(Records supplied Opens)

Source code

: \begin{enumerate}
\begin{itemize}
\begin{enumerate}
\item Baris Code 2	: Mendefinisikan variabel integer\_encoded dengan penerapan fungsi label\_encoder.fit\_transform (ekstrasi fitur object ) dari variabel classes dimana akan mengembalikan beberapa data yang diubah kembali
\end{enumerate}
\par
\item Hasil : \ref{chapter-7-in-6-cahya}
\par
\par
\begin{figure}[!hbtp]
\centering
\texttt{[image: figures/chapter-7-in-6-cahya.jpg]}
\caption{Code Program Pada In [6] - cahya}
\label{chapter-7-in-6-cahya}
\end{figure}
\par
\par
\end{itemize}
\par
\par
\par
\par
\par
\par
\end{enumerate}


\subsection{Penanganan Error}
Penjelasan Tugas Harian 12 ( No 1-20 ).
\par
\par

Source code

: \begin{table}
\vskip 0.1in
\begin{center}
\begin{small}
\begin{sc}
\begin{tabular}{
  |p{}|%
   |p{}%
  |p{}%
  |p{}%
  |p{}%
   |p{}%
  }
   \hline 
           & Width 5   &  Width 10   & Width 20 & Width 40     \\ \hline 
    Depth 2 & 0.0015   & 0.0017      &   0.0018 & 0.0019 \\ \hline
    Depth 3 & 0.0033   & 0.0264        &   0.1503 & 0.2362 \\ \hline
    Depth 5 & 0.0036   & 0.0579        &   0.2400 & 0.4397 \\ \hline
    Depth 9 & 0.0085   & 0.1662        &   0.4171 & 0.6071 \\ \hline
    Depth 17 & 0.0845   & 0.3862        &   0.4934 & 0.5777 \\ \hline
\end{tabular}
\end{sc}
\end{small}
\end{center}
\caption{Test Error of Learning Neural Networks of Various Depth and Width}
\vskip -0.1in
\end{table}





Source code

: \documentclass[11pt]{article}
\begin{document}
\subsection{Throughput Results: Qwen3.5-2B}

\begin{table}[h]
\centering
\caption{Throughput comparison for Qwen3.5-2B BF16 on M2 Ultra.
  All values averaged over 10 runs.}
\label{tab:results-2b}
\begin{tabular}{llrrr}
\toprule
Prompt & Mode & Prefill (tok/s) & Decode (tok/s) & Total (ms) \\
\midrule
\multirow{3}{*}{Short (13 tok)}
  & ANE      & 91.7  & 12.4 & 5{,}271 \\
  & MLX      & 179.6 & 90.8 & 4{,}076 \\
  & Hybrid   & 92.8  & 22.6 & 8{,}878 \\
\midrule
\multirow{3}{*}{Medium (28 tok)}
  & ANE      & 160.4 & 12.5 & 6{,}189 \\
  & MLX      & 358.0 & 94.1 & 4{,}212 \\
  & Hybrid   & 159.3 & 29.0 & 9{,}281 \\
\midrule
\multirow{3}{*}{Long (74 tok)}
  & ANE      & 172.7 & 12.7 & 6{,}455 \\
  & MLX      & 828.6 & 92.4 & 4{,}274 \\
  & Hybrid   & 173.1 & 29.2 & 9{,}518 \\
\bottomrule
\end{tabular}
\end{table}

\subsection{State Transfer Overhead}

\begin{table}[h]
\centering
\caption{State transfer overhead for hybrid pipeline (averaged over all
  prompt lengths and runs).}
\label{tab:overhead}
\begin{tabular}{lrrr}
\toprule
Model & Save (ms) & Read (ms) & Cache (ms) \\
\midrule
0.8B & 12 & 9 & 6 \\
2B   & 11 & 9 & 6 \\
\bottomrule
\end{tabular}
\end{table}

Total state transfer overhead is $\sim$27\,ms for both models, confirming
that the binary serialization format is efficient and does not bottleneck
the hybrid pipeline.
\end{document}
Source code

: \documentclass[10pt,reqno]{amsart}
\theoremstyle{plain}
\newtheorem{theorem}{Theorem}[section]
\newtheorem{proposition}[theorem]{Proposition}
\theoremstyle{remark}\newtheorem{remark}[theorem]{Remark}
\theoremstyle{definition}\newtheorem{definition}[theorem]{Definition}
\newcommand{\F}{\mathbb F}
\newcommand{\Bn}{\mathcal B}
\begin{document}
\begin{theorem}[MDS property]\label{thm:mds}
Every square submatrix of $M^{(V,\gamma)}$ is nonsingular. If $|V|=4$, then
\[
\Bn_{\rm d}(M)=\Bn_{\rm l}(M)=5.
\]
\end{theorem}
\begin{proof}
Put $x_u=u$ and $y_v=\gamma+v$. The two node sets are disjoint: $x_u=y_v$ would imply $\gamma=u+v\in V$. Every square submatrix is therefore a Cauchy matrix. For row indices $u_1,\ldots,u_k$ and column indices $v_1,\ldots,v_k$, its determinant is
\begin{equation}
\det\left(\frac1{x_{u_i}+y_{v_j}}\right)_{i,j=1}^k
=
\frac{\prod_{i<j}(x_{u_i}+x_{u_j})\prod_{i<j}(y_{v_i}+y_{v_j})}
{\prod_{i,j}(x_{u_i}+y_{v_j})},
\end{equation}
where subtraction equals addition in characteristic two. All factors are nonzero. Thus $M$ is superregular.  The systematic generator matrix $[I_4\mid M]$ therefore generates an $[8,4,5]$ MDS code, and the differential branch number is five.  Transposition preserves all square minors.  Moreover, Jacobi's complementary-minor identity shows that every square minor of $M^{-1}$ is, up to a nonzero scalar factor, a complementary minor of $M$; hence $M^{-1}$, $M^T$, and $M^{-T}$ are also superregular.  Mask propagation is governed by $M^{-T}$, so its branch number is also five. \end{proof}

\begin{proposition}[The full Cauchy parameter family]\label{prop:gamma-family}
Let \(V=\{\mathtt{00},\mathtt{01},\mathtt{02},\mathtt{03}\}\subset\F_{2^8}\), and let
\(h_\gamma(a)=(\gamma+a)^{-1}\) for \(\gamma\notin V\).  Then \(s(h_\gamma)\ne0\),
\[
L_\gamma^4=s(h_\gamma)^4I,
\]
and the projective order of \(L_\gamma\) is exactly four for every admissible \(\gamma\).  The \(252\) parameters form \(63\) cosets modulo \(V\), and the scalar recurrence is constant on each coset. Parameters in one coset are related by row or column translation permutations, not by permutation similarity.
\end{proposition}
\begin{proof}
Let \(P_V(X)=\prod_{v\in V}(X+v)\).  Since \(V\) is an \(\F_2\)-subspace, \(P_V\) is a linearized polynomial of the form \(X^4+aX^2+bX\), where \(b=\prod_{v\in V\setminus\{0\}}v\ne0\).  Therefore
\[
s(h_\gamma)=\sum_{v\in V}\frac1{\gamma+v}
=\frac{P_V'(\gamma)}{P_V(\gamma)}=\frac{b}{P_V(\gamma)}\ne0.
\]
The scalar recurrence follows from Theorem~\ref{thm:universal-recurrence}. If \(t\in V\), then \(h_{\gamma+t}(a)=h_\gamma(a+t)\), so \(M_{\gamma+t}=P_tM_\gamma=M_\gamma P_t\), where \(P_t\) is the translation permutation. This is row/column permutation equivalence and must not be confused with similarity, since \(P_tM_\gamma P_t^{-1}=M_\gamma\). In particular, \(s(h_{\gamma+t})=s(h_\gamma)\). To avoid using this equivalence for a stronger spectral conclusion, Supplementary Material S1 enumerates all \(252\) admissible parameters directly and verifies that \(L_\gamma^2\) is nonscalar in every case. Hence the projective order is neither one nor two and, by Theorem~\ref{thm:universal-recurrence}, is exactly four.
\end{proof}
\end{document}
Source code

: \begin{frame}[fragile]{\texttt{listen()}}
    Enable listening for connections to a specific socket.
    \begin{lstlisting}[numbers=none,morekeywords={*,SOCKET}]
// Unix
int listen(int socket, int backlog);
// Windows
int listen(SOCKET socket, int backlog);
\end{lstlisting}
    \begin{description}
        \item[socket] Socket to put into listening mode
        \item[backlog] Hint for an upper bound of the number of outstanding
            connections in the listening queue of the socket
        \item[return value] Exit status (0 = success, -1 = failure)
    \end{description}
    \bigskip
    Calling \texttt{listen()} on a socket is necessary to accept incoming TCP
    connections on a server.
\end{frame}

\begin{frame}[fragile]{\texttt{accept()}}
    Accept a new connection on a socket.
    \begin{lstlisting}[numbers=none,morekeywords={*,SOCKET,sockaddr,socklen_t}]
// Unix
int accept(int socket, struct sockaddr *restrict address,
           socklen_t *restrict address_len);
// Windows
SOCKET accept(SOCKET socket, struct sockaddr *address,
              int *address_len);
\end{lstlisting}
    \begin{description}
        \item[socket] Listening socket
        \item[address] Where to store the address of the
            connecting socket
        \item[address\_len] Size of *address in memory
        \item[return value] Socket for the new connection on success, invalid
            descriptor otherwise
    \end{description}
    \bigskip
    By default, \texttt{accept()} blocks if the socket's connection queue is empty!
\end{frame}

(Records supplied Closes)

Stop after the line containing "Program Pada In": print exactly the lines from the start of the entries above up to it, that line included.

→ **Exercise solution**
Source code

: \begin{enumerate}
\begin{itemize}
\begin{enumerate}
\item Baris Code 2	: Mendefinisikan variabel integer\_encoded dengan penerapan fungsi label\_encoder.fit\_transform (ekstrasi fitur object ) dari variabel classes dimana akan mengembalikan beberapa data yang diubah kembali
\end{enumerate}
\par
\item Hasil : \ref{chapter-7-in-6-cahya}
\par
\par
\begin{figure}[!hbtp]
\centering
\texttt{[image: figures/chapter-7-in-6-cahya.jpg]}
\caption{Code Program Pada In [6] - cahya}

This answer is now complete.